*EXERCISE*
Exactly as written, copy the lines of the data below from the first through the one containing "In this section".

DATA TO PROCESS section start

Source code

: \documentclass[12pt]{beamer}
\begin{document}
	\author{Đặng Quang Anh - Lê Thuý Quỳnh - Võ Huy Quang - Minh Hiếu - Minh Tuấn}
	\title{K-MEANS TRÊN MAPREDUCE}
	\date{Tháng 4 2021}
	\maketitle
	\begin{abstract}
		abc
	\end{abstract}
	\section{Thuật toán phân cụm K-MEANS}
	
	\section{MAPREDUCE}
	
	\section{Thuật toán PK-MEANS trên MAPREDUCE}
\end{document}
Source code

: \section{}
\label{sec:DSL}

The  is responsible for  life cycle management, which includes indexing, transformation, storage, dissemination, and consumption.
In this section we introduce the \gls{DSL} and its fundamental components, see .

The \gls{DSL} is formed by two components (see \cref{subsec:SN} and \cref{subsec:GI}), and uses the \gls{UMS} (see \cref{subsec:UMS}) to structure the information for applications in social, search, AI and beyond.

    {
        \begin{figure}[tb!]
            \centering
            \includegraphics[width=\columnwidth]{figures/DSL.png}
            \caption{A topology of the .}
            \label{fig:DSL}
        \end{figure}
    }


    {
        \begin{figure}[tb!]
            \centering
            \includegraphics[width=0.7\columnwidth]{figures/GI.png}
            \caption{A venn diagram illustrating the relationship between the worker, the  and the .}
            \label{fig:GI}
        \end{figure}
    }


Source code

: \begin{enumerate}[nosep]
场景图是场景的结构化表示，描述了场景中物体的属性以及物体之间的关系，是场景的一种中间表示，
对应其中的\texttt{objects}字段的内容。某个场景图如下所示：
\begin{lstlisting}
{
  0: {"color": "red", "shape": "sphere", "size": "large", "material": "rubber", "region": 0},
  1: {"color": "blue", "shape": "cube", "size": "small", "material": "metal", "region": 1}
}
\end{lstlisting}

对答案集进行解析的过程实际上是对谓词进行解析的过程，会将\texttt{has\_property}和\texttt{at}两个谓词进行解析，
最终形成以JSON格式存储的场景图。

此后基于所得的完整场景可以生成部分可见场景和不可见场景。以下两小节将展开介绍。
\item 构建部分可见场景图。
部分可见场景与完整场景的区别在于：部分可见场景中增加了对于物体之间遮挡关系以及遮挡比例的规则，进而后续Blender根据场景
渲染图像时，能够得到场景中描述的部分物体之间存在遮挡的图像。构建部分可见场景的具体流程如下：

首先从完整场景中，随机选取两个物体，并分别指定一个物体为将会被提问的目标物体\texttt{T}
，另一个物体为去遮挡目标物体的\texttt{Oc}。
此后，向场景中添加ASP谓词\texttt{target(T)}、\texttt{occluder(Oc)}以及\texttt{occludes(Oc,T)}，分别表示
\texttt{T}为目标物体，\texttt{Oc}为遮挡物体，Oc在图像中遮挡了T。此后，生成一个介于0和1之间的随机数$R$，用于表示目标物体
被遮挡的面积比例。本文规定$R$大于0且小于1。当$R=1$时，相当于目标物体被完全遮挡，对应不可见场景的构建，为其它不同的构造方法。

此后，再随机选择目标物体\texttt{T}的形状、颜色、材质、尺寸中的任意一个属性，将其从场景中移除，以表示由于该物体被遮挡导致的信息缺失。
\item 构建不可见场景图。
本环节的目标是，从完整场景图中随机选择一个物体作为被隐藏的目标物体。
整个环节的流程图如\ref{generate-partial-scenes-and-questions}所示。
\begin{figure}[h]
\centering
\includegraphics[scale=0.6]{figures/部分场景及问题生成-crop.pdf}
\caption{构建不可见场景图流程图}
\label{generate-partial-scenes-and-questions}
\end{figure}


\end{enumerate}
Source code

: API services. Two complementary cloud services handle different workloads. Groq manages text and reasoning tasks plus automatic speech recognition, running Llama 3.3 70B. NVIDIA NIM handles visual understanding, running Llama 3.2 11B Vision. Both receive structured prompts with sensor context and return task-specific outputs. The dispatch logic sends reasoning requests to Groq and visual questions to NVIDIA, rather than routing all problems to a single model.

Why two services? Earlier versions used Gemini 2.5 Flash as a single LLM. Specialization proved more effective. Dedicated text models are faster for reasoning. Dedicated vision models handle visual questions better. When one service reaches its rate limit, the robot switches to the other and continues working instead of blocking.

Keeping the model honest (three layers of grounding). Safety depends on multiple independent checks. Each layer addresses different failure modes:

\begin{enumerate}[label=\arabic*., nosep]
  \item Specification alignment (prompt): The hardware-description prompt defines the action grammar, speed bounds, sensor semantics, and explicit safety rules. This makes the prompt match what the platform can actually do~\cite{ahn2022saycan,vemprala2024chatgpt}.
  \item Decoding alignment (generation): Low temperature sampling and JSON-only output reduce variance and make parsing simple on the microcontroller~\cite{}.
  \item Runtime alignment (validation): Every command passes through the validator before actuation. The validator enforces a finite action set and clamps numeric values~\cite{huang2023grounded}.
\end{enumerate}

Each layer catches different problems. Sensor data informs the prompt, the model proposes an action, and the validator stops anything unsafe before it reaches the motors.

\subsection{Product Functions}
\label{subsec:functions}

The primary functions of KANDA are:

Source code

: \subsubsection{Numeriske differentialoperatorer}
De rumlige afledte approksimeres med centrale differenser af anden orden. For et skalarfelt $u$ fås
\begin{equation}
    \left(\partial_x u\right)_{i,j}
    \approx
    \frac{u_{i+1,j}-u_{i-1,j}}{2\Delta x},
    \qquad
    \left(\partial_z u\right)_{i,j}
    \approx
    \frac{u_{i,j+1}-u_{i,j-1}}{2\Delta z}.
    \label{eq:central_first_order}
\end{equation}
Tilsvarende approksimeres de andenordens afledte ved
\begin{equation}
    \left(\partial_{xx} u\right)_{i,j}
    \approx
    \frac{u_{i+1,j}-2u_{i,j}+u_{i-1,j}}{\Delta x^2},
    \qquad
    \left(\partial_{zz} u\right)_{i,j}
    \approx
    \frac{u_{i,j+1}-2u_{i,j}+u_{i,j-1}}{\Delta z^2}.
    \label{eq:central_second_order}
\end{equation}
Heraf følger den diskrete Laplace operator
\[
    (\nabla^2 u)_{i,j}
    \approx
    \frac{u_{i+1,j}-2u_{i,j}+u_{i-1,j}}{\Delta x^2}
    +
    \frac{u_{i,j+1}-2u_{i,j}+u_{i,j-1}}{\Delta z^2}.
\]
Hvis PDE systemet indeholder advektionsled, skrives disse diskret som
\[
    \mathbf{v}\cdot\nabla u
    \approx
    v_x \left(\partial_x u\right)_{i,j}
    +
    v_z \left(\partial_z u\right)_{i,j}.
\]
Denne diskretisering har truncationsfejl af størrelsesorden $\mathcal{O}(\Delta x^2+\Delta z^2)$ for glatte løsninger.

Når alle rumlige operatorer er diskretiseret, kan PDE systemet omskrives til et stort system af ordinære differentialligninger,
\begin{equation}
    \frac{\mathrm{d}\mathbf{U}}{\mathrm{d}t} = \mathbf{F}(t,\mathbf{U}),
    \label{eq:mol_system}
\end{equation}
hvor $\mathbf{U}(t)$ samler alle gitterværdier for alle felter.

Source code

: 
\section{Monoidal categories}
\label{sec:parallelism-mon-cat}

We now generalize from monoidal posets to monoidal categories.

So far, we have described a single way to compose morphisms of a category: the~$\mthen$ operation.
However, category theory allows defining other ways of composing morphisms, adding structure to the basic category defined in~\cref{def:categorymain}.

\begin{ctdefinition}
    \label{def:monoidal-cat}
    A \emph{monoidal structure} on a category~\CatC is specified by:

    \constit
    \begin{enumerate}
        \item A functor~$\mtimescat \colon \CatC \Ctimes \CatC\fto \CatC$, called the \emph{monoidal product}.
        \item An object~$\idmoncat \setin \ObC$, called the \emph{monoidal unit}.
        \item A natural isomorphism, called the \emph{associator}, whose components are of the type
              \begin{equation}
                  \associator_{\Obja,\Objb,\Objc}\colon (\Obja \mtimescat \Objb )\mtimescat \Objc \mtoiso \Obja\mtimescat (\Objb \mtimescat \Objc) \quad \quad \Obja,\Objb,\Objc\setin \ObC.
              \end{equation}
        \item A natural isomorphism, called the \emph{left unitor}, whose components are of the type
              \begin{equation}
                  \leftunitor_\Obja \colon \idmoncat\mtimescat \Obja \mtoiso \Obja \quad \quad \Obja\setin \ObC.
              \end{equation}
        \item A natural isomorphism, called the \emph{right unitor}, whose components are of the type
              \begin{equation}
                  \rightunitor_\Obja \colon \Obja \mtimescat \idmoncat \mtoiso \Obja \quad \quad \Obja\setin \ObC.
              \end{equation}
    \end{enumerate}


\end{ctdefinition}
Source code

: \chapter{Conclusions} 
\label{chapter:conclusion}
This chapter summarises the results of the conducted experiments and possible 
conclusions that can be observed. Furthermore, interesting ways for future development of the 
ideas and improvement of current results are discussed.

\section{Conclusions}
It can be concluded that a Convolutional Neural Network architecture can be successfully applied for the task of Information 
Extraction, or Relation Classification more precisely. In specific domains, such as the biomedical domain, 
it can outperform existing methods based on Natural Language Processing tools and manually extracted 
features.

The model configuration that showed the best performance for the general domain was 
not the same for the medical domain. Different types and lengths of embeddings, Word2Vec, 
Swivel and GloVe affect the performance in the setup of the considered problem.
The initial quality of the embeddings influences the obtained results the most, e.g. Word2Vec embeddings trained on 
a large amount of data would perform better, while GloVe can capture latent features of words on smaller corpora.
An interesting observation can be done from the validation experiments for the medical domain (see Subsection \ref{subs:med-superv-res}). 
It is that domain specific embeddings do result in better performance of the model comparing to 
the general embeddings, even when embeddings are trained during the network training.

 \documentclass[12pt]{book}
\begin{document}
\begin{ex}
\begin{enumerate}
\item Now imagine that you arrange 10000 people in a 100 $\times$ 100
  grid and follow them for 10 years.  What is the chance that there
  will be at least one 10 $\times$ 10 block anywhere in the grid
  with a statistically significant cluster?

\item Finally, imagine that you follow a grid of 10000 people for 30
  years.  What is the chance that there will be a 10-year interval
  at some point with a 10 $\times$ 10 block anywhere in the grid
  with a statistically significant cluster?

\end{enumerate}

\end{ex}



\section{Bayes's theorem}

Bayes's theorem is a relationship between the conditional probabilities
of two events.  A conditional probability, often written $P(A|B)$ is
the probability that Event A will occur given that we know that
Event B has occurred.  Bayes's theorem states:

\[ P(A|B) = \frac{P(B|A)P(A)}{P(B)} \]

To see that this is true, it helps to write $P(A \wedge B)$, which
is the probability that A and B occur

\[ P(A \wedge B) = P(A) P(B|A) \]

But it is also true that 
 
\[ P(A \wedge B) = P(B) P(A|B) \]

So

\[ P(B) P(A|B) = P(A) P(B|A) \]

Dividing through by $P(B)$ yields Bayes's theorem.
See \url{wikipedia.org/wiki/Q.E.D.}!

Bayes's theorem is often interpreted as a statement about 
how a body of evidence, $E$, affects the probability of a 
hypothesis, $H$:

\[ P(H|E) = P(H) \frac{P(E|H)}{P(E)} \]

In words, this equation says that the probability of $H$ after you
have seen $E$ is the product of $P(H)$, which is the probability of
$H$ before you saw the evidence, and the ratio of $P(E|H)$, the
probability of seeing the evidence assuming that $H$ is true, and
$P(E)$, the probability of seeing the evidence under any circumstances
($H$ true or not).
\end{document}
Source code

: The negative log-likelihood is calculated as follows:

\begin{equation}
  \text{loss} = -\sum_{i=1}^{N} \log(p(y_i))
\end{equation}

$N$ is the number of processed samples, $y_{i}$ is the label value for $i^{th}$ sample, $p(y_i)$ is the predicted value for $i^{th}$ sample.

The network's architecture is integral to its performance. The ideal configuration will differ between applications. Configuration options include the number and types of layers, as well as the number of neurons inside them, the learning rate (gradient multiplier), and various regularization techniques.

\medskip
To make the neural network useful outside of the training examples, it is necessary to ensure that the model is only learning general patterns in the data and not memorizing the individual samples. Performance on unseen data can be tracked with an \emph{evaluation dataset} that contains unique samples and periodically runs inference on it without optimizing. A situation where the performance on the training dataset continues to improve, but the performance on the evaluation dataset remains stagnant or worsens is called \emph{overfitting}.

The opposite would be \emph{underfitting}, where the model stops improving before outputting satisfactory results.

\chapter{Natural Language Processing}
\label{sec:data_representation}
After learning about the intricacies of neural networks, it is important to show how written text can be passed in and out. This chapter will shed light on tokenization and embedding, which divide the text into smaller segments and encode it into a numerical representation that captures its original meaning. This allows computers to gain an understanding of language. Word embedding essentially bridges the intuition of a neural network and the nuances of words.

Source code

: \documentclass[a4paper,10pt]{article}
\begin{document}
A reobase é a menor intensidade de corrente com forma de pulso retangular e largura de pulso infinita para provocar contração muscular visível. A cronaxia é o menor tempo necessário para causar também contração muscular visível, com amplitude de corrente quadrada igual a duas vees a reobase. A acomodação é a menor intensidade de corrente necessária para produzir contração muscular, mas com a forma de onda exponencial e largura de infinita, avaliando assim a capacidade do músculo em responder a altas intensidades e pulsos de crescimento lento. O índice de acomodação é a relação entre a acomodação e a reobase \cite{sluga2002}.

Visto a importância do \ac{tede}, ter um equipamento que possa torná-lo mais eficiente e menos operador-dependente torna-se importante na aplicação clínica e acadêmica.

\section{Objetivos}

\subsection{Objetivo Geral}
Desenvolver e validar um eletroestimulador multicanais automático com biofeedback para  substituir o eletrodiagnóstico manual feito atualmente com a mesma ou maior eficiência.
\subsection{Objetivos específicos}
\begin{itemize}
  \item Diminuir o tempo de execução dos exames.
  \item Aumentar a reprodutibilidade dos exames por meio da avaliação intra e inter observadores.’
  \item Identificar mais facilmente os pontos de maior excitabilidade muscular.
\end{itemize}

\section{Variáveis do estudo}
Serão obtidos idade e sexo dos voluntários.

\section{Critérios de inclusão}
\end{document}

DATA TO PROCESS section end

*ANSWER FOR THIS EXERCISE*
Source code

: \documentclass[12pt]{beamer}
\begin{document}
	\author{Đặng Quang Anh - Lê Thuý Quỳnh - Võ Huy Quang - Minh Hiếu - Minh Tuấn}
	\title{K-MEANS TRÊN MAPREDUCE}
	\date{Tháng 4 2021}
	\maketitle
	\begin{abstract}
		abc
	\end{abstract}
	\section{Thuật toán phân cụm K-MEANS}
	
	\section{MAPREDUCE}
	
	\section{Thuật toán PK-MEANS trên MAPREDUCE}
\end{document}
Source code

: \section{}
\label{sec:DSL}

The  is responsible for  life cycle management, which includes indexing, transformation, storage, dissemination, and consumption.
In this section we introduce the \gls{DSL} and its fundamental components, see .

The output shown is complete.